Let's clear the air here. Have you ever won a lawsuit in your life? Have you ever succeeded at anything in your life? Are you currently living off of welfare or are relatives supporting you. You obviously are unemployed.

Monday, May 01, 2006 8:33:00 AM  
Anonymous Anonymous said...

Space alien, time traveler, or gawd, which is it? Who is the intelligent designer, damn it!

Inquiring minds want to know!

Monday, May 01, 2006 9:18:00 AM  
Anonymous Anonymous said...

"The defense expert witnesses did not make such outlandish claims as the notion that jawbones evolved into middle-ear bones."

Comments like this just crack me up ...

Monday, May 01, 2006 10:22:00 AM  
Blogger JohnADavison said...

anonymous

The two articulations of the reptilian jaw DID transform into two of the three ossicles of the mammalian middle ear. If you knew anything about comparative vertebrate anatomy you would know that. Are you Spravid Dinger by any chance?

I love it so!

Wednesday, May 03, 2006 4:46:00 PM  
Anonymous Anonymous said...

JAD: "The two articulations of the reptilian jaw DID transform into two of the three ossicles of the mammalian middle ear. If you knew anything about comparative vertebrate anatomy you would know that."

Ummm, look up the word "sarcasm" when you have the time, OK?

Larry's comment cracks me up because it is makes clear his FUCKING IGNORANCE. I was laughing at HIS COMMENT, not the plaintiff (not defense) witness's testimony (which was, of course, accurate).
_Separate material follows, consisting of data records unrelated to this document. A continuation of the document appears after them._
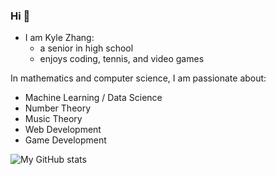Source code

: ### Hi 👋

<!--
**RiptideStar/RiptideStar** is a ✨ _special_ ✨ repository because its `README.md` (this file) appears on your GitHub profile.

Here are some ideas to get you started:

- 🔭 I’m currently working on ...
- 🌱 I’m currently learning ...
- 👯 I’m looking to collaborate on ...
- 🤔 I’m looking for help with ...
- 💬 Ask me about ...
- 📫 How to reach me: ...
- 😄 Pronouns: ...
- ⚡ Fun fact: ...
-->
- I am Kyle Zhang: 
  - a senior in high school
  - enjoys coding, tennis, and video games

In mathematics and computer science, I am passionate about:
  - Machine Learning / Data Science
  - Number Theory
  - Music Theory
  - Web Development
  - Game Development

![My GitHub stats](https://github-readme-stats.vercel.app/api?username=RiptideStar&show_icons=true&theme=prussian)
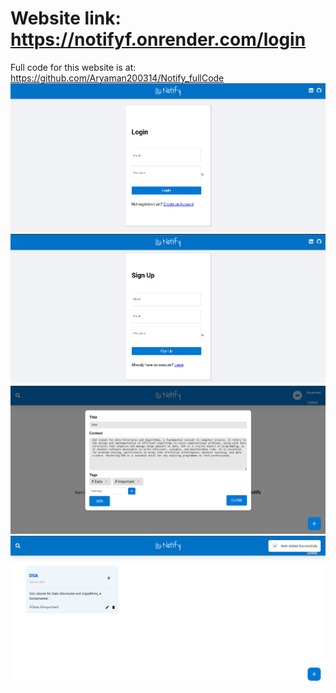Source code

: # Website link: https://notifyf.onrender.com/login
 Full code for this website is at: https://github.com/Aryaman200314/Notify_fullCode
![Alt text](https://github.com/Aryaman200314/Notifyy/blob/master/Screenshot%202024-10-20%20223842.png?raw=true)
![Alt text](https://github.com/Aryaman200314/Notifyy/blob/master/Screenshot%202024-11-12%20113538.png?raw=true)
![Alt text](https://github.com/Aryaman200314/Notifyy/blob/master/Screenshot%202024-10-20%20224135.png?raw=true)
![Alt text](https://github.com/Aryaman200314/Notifyy/blob/master/Screenshot%202024-10-20%20224149.png?raw=true)



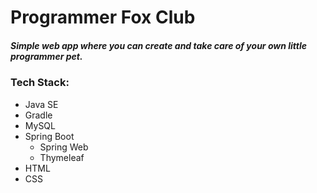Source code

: # Programmer Fox Club #

##### Simple web app where you can create and take care of your own little programmer pet. #####

### Tech Stack: ###
- Java SE
- Gradle
- MySQL
- Spring Boot
   - Spring Web
   - Thymeleaf
- HTML
- CSS
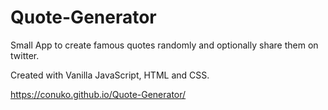 # Quote-Generator

Small App to create famous quotes randomly and optionally share them on twitter.

Created with Vanilla JavaScript, HTML and CSS.

https://conuko.github.io/Quote-Generator/
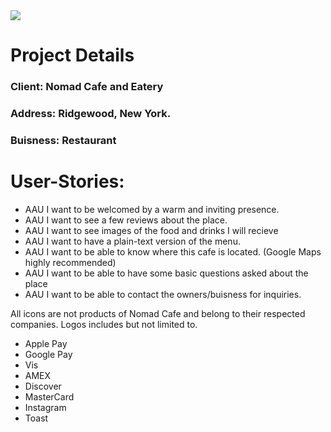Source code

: <img src="/icons-logos/Nomad-logo-name-transparent-White.png"/>

# Project Details

### Client: Nomad Cafe and Eatery

### Address: Ridgewood, New York.

### Buisness: Restaurant

# User-Stories:

- AAU I want to be welcomed by a warm and inviting presence.
- AAU I want to see a few reviews about the place.
- AAU I want to see images of the food and drinks I will recieve
- AAU I want to have a plain-text version of the menu.
- AAU I want to be able to know where this cafe is located. (Google Maps highly recommended)
- AAU I want to be able to have some basic questions asked about the place
- AAU I want to be able to contact the owners/buisness for inquiries.

All icons are not products of Nomad Cafe and belong to their respected companies. Logos includes but not limited to.

- Apple Pay
- Google Pay
- Vis
- AMEX
- Discover
- MasterCard
- Instagram
- Toast
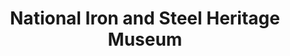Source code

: ---
layout: repo
title: "National Iron and Steel Heritage Museum"
id: 13377
permalink: repos/13377/
---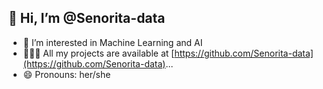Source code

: ## 👋 Hi, I’m @Senorita-data
- 👀 I’m interested in Machine Learning and AI
- 👩🏼‍💻 All my projects are available at [https://github.com/Senorita-data](https://github.com/Senorita-data)...
- 😄 Pronouns: her/she

<!---
Senorita-data/Senorita-data is a ✨ special ✨ repository because its `README.md` (this file) appears on your GitHub profile.
You can click the Preview link to take a look at your changes.
--->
Thursday, May 04, 2006 7:54:00 AM  
Blogger JohnADavison said...

Anonymous

When a self-identified anonymous coward posts something how the hell am I supposed to know if he knows what he is talking about? If you were a half way decent human being you wouldn't be cowering behind your shabby false idenity. Lightweights like you make me sick. The internet is crawling with the likes of you, useless as tits on a boar. Ten to one you are a Darwimp.

I love it so!

Friday, May 05, 2006 7:12:00 AM  
Blogger BWE said...

Larry said,
He wrote the book about Darwin's god because he thinks that Darwinism is so questionable that it needs religion to support it. Have you read the book? I just finished it. hmmmm. Larry, I am starting to think you might not be a potential MENSA member like I used to think. -Don't worry, I know you wouldn't join such an obviously liberal ("We've been attacked by the intelligent, educated segment of the culture."
----- Ray Mummert, creationist from Dover, Pennsylvania, 2005) group.

Mr. Davison said,
The internet is crawling with the likes of you, useless as tits on a boar. Ten to one you are a Darwimp. In fact, tits on a boar are irriducably complex. And they have been ever since evolution stopped happening and we entered the "best of all possible worlds" where history has come to an end.

Wednesday, May 10, 2006 11:16:00 PM  
Anonymous Anonymous said...

>>>When a self-identified anonymous coward posts something how the hell am I supposed to know if he knows what he is talking about? <<<

Ya got me. This surely must be one of life's great mysteries. Be sure to let someone know when you've figure it out.